He explained that one of the key elements in the nation’s transition towards a more sustainable energy future lies in the utilisation of natural gas.

He added that gas emerge as a vital fuel transition that holds the potential to bridge the gap between traditional fossil fuels and renewable sources of energy.

“In our pursuit of a low-carbon economy, gas often referred to as the ‘cleanest’ fossil fuel—offers a number of noteworthy benefits.

“Its burning emits a great deal less greenhouse gas than that of coal and oil, which makes it a desirable choice for lowering carbon emissions and slowing down global warming.

“Furthermore, gas-fired power plants are incredibly adaptable and can be quickly ramped up or down to account for variations in the production of renewable energy, offering a dependable backup for intermittent sources like solar and wind power.

“First and foremost, we must prioritize infrastructure development to support the exploration, production, processing, and distribution of gas.

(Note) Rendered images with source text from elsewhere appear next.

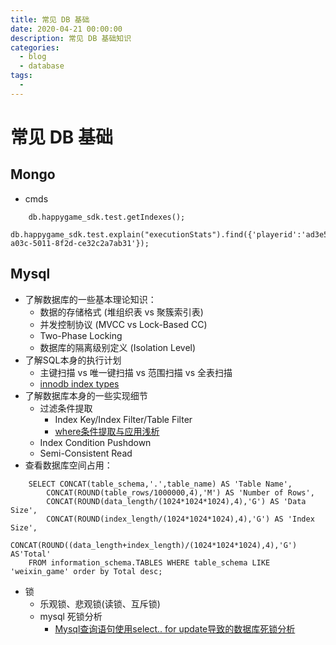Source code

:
 ```yaml
---
title: 常见 DB 基础
date: 2020-04-21 00:00:00
description: 常见 DB 基础知识
categories: 
  - blog
  - database
tags: 
  - 
---
```


# 常见 DB 基础

## Mongo
- cmds
```
    db.happygame_sdk.test.getIndexes();
    db.happygame_sdk.test.explain("executionStats").find({'playerid':'ad3e5eb8-a03c-5011-8f2d-ce32c2a7ab31'});
```

## Mysql
- 了解数据库的一些基本理论知识：
    + 数据的存储格式 (堆组织表 vs 聚簇索引表)
    + 并发控制协议 (MVCC vs Lock-Based CC)
    + Two-Phase Locking
    + 数据库的隔离级别定义 (Isolation Level)
- 了解SQL本身的执行计划
    + 主键扫描 vs 唯一键扫描 vs 范围扫描 vs 全表扫描
    + [innodb index types](https://dev.mysql.com/doc/refman/8.0/en/innodb-index-types.html)
- 了解数据库本身的一些实现细节
    + 过滤条件提取
        - Index Key/Index Filter/Table Filter
        - [where条件提取与应用浅析](http://hedengcheng.com/?p=577)
    + Index Condition Pushdown
    + Semi-Consistent Read
- 查看数据库空间占用：
```
    SELECT CONCAT(table_schema,'.',table_name) AS 'Table Name', 
        CONCAT(ROUND(table_rows/1000000,4),'M') AS 'Number of Rows', 
        CONCAT(ROUND(data_length/(1024*1024*1024),4),'G') AS 'Data Size', 
        CONCAT(ROUND(index_length/(1024*1024*1024),4),'G') AS 'Index Size',
        CONCAT(ROUND((data_length+index_length)/(1024*1024*1024),4),'G') AS'Total'
    FROM information_schema.TABLES WHERE table_schema LIKE 'weixin_game' order by Total desc;
```
- 锁
    + 乐观锁、悲观锁(读锁、互斥锁)
    + mysql 死锁分析
        - [Mysql查询语句使用select.. for update导致的数据库死锁分析](https://www.cnblogs.com/Lawson/p/5008741.html)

“This includes investments in gas pipelines, liquefied natural gas (LNG) facilities, and gas processing plants to ensure efficient transportation and monetization of our gas resources,” he said.

The explained that the Executive order will shorten the procedure for getting approval for contracts to which companies in the petroleum sector and companies controlled by the Federal government are parties; raise the contract approval thresholds in Production Sharing Contracts (PSA) or Joint Operating Agreement (JOA) to not less than $10,000,000 to account for the rate of inflation.